I use a code that populates the widget fields of a pdf through an excel database.

However it started to change the default font and when I open it with adobe acrobat, the fields appear empty, but when I open it with google chrome, or firefox, the fields appear filled, if I save it and try to open it with adobe acrobat again it tells me that:

"This file is damaged but is being repaired"

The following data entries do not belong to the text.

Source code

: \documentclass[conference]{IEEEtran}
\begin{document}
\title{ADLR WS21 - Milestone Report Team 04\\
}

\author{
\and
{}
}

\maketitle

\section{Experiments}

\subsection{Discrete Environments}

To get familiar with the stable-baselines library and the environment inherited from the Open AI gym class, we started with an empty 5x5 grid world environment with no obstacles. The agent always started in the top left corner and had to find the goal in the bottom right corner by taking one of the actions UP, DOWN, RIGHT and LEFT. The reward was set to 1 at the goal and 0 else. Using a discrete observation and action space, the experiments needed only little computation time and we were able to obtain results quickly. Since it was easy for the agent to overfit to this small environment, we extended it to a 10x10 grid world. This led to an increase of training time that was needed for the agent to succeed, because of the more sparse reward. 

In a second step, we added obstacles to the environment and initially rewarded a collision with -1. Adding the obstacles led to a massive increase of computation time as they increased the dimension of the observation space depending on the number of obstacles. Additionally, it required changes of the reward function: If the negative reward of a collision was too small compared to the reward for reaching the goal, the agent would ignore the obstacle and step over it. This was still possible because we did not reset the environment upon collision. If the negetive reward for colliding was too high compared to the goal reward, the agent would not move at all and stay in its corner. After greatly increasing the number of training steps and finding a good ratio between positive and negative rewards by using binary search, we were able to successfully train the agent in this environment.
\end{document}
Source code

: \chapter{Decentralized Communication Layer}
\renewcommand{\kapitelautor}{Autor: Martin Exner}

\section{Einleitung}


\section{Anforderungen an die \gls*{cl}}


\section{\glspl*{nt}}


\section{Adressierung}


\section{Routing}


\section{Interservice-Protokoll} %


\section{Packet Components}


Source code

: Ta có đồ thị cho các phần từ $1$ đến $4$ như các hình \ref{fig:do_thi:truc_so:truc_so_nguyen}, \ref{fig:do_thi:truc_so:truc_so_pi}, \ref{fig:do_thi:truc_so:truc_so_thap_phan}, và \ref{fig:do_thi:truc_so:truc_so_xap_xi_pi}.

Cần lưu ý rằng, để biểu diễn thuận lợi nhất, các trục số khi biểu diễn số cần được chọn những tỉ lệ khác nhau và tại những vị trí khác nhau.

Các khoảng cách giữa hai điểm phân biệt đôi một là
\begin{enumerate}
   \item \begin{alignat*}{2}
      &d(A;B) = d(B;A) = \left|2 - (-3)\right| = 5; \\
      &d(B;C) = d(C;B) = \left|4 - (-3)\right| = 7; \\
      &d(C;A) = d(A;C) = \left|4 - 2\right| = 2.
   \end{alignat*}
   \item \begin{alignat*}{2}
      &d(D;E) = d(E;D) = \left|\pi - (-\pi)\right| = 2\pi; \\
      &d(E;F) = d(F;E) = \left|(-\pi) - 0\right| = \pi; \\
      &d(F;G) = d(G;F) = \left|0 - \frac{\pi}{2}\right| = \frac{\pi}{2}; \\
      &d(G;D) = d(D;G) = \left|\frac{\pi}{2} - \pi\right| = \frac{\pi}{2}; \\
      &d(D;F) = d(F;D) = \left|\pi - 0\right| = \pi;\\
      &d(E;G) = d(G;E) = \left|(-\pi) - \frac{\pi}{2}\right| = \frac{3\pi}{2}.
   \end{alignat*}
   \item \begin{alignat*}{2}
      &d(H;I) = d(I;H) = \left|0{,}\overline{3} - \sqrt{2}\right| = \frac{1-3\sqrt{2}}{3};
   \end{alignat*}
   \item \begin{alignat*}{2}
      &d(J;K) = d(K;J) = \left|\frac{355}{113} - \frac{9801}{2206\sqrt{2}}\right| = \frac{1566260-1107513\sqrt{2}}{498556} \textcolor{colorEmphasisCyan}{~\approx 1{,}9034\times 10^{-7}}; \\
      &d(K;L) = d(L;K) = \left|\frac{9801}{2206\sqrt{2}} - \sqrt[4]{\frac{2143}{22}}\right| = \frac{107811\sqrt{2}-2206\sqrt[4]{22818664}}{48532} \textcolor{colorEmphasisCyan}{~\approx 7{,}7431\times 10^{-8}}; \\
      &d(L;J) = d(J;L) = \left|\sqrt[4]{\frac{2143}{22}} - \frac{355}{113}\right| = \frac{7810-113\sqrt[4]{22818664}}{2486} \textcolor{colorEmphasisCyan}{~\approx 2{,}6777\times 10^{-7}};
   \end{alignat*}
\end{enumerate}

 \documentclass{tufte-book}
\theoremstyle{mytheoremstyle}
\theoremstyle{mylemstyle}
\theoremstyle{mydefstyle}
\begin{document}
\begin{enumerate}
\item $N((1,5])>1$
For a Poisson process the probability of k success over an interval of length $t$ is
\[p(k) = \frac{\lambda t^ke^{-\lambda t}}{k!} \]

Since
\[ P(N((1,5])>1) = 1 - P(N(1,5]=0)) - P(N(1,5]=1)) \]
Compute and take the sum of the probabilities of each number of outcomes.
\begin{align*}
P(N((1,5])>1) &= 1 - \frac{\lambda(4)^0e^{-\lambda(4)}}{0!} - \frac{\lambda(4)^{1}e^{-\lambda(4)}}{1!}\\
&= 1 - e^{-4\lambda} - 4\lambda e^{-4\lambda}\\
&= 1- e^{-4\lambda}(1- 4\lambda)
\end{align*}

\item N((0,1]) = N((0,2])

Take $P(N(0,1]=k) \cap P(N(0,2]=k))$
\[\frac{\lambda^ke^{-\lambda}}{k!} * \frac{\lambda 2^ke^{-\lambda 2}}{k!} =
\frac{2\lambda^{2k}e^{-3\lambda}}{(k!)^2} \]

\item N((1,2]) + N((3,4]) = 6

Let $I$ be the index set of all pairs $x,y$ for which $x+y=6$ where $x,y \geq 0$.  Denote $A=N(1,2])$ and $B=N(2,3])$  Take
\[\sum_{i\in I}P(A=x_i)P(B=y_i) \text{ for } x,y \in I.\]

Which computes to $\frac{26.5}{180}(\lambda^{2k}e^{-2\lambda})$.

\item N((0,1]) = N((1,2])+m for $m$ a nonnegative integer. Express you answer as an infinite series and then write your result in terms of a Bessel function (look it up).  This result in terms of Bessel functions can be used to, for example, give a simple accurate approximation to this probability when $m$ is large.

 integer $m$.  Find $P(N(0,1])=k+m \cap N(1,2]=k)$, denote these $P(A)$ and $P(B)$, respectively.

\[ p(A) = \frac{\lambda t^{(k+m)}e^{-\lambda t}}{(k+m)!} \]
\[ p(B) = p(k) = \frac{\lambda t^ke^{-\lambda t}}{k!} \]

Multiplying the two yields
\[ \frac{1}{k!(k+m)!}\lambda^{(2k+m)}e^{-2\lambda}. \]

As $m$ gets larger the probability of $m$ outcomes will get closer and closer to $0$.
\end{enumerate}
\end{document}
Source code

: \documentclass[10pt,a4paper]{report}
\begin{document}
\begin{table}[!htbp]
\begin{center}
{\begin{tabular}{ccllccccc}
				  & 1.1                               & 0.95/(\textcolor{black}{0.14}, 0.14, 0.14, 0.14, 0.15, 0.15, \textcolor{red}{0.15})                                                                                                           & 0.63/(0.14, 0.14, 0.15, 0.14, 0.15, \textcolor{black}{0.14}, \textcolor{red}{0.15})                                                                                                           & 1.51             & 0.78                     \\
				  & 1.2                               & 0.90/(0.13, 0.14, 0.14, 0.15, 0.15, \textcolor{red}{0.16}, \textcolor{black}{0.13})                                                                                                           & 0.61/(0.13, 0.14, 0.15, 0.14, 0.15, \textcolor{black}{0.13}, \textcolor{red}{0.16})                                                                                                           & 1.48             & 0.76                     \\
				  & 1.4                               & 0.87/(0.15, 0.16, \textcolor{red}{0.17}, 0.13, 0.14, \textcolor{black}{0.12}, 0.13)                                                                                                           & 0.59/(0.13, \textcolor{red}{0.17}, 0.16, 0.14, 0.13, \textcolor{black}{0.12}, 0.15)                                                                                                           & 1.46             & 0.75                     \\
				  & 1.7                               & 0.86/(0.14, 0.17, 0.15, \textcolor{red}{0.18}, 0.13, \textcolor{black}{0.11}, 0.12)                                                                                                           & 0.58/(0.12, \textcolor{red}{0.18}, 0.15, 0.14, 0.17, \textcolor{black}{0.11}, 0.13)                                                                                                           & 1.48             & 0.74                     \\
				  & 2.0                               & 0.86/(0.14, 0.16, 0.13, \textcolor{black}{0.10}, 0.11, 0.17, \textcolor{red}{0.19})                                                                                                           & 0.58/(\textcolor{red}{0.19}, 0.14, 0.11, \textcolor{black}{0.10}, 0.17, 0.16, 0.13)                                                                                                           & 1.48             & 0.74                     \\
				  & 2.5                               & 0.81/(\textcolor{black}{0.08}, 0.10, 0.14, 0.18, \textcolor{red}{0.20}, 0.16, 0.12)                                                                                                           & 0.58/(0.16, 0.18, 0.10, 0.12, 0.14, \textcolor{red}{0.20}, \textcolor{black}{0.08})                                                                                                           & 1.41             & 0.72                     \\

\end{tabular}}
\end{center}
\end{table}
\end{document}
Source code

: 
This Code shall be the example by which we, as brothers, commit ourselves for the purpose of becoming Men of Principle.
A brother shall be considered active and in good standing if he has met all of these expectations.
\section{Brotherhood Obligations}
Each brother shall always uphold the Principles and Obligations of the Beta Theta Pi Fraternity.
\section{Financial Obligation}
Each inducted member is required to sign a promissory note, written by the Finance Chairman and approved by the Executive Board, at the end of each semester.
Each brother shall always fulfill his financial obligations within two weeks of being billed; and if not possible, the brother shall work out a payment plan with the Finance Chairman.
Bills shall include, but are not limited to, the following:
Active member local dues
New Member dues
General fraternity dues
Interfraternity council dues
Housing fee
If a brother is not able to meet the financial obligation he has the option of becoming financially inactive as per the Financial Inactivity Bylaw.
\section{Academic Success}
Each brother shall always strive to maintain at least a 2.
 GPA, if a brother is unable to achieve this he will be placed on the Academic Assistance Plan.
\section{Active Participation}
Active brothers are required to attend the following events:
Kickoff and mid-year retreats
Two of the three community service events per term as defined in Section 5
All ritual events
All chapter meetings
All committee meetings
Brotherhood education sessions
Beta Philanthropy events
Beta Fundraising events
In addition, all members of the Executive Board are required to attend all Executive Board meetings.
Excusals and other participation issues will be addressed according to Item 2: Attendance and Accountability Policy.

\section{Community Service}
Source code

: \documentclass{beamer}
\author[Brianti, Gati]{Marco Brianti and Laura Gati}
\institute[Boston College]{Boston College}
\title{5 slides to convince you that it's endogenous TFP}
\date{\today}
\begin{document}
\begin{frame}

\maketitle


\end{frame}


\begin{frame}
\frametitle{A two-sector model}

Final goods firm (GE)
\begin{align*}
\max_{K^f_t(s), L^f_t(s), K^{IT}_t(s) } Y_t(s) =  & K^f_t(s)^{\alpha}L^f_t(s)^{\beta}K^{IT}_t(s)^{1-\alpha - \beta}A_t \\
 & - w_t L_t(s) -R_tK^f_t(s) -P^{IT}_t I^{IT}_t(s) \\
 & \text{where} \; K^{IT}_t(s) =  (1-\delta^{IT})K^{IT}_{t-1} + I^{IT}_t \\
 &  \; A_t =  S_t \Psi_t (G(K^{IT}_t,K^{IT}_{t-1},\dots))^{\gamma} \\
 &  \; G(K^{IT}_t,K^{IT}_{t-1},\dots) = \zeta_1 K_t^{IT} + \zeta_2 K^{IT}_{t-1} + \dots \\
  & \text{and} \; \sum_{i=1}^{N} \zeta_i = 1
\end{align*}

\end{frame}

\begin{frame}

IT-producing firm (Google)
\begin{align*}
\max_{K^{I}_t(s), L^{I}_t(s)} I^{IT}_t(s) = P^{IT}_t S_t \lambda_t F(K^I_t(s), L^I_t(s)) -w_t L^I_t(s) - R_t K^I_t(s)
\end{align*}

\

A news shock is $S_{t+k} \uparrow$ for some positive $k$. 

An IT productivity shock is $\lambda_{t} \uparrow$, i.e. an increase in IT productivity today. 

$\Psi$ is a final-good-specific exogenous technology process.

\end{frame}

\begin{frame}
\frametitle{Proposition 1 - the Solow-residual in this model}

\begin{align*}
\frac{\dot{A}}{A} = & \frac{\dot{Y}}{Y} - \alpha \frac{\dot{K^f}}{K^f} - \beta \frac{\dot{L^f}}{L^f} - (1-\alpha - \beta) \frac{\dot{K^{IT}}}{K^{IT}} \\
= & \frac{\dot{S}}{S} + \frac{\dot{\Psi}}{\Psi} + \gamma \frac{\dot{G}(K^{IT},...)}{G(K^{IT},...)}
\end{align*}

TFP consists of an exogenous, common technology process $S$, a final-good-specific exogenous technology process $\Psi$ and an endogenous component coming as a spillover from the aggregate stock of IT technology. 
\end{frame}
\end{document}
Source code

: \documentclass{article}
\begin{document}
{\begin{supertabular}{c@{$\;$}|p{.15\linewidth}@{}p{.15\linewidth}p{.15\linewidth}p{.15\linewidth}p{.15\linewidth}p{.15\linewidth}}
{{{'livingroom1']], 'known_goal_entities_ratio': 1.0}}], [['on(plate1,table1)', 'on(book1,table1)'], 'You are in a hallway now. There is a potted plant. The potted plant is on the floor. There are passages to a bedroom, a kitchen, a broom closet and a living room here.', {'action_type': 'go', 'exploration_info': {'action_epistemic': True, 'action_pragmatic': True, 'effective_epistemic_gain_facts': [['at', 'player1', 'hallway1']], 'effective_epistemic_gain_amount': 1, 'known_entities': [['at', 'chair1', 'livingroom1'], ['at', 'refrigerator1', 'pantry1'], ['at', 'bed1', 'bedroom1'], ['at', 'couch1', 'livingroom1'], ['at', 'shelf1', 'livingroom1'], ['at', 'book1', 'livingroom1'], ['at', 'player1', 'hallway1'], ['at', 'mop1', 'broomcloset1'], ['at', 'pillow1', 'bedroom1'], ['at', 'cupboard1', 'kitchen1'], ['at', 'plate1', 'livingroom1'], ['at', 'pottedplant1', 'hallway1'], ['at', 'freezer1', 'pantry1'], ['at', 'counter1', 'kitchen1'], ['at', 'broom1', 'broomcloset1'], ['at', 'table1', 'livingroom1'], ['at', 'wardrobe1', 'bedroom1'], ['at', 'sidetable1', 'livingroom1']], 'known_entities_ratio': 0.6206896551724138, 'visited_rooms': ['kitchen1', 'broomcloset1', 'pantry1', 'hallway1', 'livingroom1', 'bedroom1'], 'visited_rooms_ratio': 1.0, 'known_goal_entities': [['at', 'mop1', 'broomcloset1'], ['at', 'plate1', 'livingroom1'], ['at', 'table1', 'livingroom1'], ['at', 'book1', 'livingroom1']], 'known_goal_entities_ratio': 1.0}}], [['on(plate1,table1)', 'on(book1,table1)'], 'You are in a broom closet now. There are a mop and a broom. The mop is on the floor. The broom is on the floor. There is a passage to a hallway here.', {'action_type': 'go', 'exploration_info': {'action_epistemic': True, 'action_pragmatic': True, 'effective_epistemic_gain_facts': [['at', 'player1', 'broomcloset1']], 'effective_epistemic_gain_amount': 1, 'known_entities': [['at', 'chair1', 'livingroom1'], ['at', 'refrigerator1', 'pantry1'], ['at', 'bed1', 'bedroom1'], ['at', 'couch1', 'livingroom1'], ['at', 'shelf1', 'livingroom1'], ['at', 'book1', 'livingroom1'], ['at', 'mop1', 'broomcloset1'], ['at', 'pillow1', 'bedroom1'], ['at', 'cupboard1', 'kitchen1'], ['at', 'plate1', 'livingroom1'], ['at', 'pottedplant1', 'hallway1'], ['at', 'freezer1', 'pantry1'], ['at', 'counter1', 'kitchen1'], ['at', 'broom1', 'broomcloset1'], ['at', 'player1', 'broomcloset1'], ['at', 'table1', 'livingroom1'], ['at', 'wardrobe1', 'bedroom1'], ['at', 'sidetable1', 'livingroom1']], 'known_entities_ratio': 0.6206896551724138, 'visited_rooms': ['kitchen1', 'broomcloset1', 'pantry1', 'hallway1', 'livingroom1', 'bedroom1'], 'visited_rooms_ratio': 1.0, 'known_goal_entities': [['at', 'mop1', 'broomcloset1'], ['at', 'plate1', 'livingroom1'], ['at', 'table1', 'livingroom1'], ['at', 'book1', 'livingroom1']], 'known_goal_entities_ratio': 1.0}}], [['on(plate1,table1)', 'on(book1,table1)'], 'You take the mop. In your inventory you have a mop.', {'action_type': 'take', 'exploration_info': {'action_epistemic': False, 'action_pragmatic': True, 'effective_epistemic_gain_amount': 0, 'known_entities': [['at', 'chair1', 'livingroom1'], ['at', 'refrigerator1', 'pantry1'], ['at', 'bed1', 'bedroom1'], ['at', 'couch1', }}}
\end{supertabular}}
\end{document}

I do not understand why it happens and before, this error was not happening.

How to reproduce the bug

I use the following code (sorry if is not perfect, I am not an expert in python):

import fitz  # PyMuPDF
import openpyxl
from datetime import datetime


# pdf part

def modify_multiple_fields(pdf_path, field_values):
    """
    Modify multiple fields in a PDF.

    Args:
        pdf_path (str): Path to the PDF file.
        field_values (dict): A dictionary where keys are field names and values are new values.

    Example:
        field_values = {
            "Field1": "New Value 1",
            "Field2": "New Value 2",
            # Add more fields as needed
        }
        modify_multiple_fields("your_pdf_file.pdf", field_values)
    """
    doc = fitz.open(pdf_path)
    for page in doc:
        widgets = page.widgets()
        for widget in widgets:
            if widget.field_name in field_values:
                widget.field_value = field_values[widget.field_name]
                # widget.text_font = 'HeLv'
                # widget.text_fontsize = 9
                widget.update()
            elif widget.field_name == "topmostSubform[0].Page1[0].c1_10[0]": #MALE
                if sheet[female_male].value == 'MALE':
                    widget.field_value = "Yes"
                    widget.update()
            elif widget.field_name == "topmostSubform[0].Page1[0].c1_10[1]": #FEMALE
                if sheet[female_male].value == 'FEMALE':
                    widget.field_value = "Yes"
                    widget.update()

            
    # doc.delete_pages(1,4) # delete pages
    if sheet[middle_name].value == None:
        doc.save(f'OUTPUT/W-7 {sheet[first_name].value} {sheet[last_name].value}.pdf')
    else:
        doc.save(f'OUTPUT/W-7 {sheet[first_name].value} {sheet[middle_name].value} {sheet[last_name].value}.pdf')


    doc.close()



# Load the Excel workbook
workbook_path = "Template.xlsx"
sheet_name = "Template"
workbook = openpyxl.load_workbook(workbook_path,data_only=True)
sheet = workbook[sheet_name]


# Find the last row and column with data
last_row = sheet.max_row
last_col = sheet.max_column

# Find the last row with data

last_row_number = len(sheet['B'])



for cell_number in range(5, (last_row_number+1)):

    # where data starts
    
    other = f'B{cell_number}'
    first_name = f'C{cell_number}'
    middle_name = f'D{cell_number}'
    last_name = f'E{cell_number}'
    street_address = f'F{cell_number}'
    city_zip = f'G{cell_number}'
    date_birth = f'H{cell_number}'
    country = f'I{cell_number}'
    birth_city = f'J{cell_number}'
    female_male = f'K{cell_number}'
    country_citiz = f'L{cell_number}'
    issuedby = f'M{cell_number}'
    passport_number = f'N{cell_number}'
    exp_date = f'O{cell_number}'




    # date_birth_format = (sheet[date_birth].value)
    # # date_birth_format = date_birth_format[0:10]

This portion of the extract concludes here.